There are a lot of supporting code provided for this checkpoint. I find it helpful to understand the whole codebase from end (IP) to end (Byte Stream).

Let’s get started!

The TUN device is a virtual network device provided by the kernel that allows us to send and receive IP packets. We can create a TUN device by

bash

# Create a TUN device
sudo ip tuntap add mode tun user pcloud dev tun144
# Add an IP address to the TUN device
sudo ip addr add "169.254.144.1/24" dev tun144
# Bring up the TUN device
sudo ip link set dev tun144 up
# Add a route to the TUN device
sudo ip route change  "169.254.144.0/24" dev tun144 rto_min 10ms

Checkout scripts/tun.sh for more details.

We can then get the file descriptor of the TUN device by opening the /dev/net/tun file, and we can adjust the settings using the ioctl system call.
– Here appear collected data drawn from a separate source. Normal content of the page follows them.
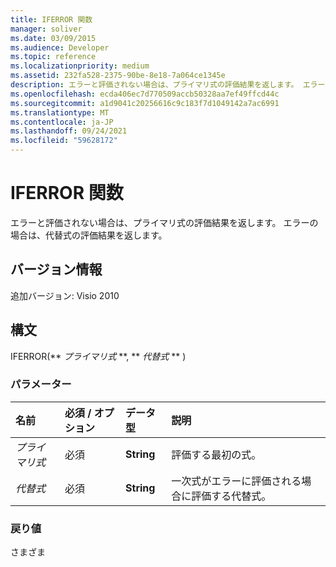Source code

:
 ```yaml
---
title: IFERROR 関数
manager: soliver
ms.date: 03/09/2015
ms.audience: Developer
ms.topic: reference
ms.localizationpriority: medium
ms.assetid: 232fa528-2375-90be-8e18-7a064ce1345e
description: エラーと評価されない場合は、プライマリ式の評価結果を返します。 エラーの場合は、代替式の評価結果を返します。
ms.openlocfilehash: ecda406ec7d770509accb50328aa7ef49ffcd44c
ms.sourcegitcommit: a1d9041c20256616c9c183f7d1049142a7ac6991
ms.translationtype: MT
ms.contentlocale: ja-JP
ms.lasthandoff: 09/24/2021
ms.locfileid: "59628172"
---
```

# <a name="iferror-function"></a>IFERROR 関数

エラーと評価されない場合は、プライマリ式の評価結果を返します。 エラーの場合は、代替式の評価結果を返します。
  
## <a name="version-information"></a>バージョン情報

追加バージョン: Visio 2010
 
  
## <a name="syntax"></a>構文

IFERROR(** *プライマリ式* **, ** *代替式* ** ) 
  
### <a name="parameters"></a>パラメーター

|**名前**|**必須 / オプション**|**データ型**|**説明**|
|:-----|:-----|:-----|:-----|
| _プライマリ式_ <br/> |必須  <br/> |**String** <br/> |評価する最初の式。  <br/> |
| _代替式_ <br/> |必須  <br/> |**String** <br/> |一次式がエラーに評価される場合に評価する代替式。  <br/> |
   
### <a name="return-value"></a>戻り値

さまざま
Here is the implementation in tun.cc

tun.cc

static constexpr const char* CLONEDEV = "/dev/net/tun";

TunTapFD::TunTapFD( const string& devname, const bool is_tun )
  : FileDescriptor( ::CheckSystemCall( "open", open( CLONEDEV, O_RDWR | O_CLOEXEC ) ) )
{
  struct ifreq tun_req
  {};

  tun_req.ifr_flags = static_cast<int16_t>( ( is_tun ? IFF_TUN : IFF_TAP ) | IFF_NO_PI ); // no packetinfo

  // copy devname to ifr_name, making sure to null terminate

  strncpy( static_cast<char*>( tun_req.ifr_name ), devname.data(), IFNAMSIZ - 1 );
  tun_req.ifr_name[IFNAMSIZ - 1] = '\0';

  CheckSystemCall( "ioctl", ioctl( fd_num(), TUNSETIFF, static_cast<void*>( &tun_req ) ) );
}

Now, we can send IP packets by writing to the TUN device, and receive IP packets by reading from the TUN device.
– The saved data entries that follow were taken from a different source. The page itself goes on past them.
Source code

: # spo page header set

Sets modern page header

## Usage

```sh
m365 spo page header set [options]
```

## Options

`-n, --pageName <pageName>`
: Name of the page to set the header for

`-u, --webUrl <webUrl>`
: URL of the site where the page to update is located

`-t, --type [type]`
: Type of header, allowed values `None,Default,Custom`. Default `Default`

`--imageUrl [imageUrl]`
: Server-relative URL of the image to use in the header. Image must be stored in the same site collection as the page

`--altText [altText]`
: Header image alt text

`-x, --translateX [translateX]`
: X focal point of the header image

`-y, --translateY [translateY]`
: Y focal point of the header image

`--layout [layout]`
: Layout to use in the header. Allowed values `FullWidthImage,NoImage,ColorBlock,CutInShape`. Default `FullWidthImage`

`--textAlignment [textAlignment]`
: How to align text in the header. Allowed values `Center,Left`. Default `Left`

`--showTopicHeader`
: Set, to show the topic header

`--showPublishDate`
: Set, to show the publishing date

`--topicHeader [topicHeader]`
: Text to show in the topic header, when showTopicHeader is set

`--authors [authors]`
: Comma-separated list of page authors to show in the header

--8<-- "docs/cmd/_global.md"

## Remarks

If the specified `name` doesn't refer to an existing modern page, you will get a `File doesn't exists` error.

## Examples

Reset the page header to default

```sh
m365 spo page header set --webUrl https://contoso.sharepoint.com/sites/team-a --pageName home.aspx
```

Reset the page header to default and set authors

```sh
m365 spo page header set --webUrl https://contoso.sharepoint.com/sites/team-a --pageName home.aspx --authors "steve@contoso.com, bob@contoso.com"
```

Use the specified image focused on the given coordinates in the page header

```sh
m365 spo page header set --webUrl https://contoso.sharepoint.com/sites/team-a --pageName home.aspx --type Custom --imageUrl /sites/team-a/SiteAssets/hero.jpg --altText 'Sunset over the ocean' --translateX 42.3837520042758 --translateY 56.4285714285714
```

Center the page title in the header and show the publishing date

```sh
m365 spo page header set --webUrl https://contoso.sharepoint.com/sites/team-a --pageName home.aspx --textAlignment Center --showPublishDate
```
The TUN device only works with IP packets, so we need to wrap our TCP packets into an IP packet before sending it down to the TUN device.

tuntap_adapter.hh

class TCPOverIPv4OverTunFdAdapter : public TCPOverIPv4Adapter
{
  //! Creates an IPv4 datagram from a TCP segment and writes it to the TUN device
  void write( const TCPMessage& seg ) { _tun.write( serialize( wrap_tcp_in_ip( seg ) ) ); }
};

The wrap_tcp_in_ip function sets up the IP header and calculates the checksum for the TCP segment.

tcp_over_ip.cc

//! Takes a TCP segment, sets port numbers as necessary, and wraps it in an IPv4 datagram
//! \param[in] seg is the TCP segment to convert
InternetDatagram TCPOverIPv4Adapter::wrap_tcp_in_ip( const TCPMessage& msg )
{
  TCPSegment seg { .message = msg };
  // set the port numbers in the TCP segment
  seg.udinfo.src_port = config().source.port();
  seg.udinfo.dst_port = config().destination.port();

  // create an Internet Datagram and set its addresses and length
  InternetDatagram ip_dgram;
  ip_dgram.header.src = config().source.ipv4_numeric();
  ip_dgram.header.dst = config().destination.ipv4_numeric();
  ip_dgram.header.len = ip_dgram.header.hlen * 4 + 20 /* tcp header len */ + seg.message.sender.payload.size();

  // set payload, calculating TCP checksum using information from IP header
  seg.compute_checksum( ip_dgram.header.pseudo_checksum() );
  ip_dgram.header.compute_checksum();
  ip_dgram.payload = serialize( seg );

  return ip_dgram;
}

When we read a received IP packet from the TUN device, we need to unwrap the IP packet and extract the TCP segment.

tcp_over_ip.cc

class TCPOverIPv4OverTunFdAdapter : public TCPOverIPv4Adapter
{
  optional<TCPMessage> read()
  {
    vector<string> strs( 2 );
    strs.front().resize( IPv4Header::LENGTH );
    _tun.read( strs );

    InternetDatagram ip_dgram;
    const vector<string> buffers = { strs.at( 0 ), strs.at( 1 ) };
    if ( parse( ip_dgram, buffers ) ) {
      return unwrap_tcp_in_ip( ip_dgram );
    }
    return {};
  }
};

The unwrap_tcp_in_ip function attempts to parse a TCP segment from the IP datagram’s payload. If this succeeds, it then checks that the received segment is related to the current connection. When a TCP connection has been established, this means checking that the source and destination ports in the TCP header are correct. You can find the implementation in tcp_over_ip.cc.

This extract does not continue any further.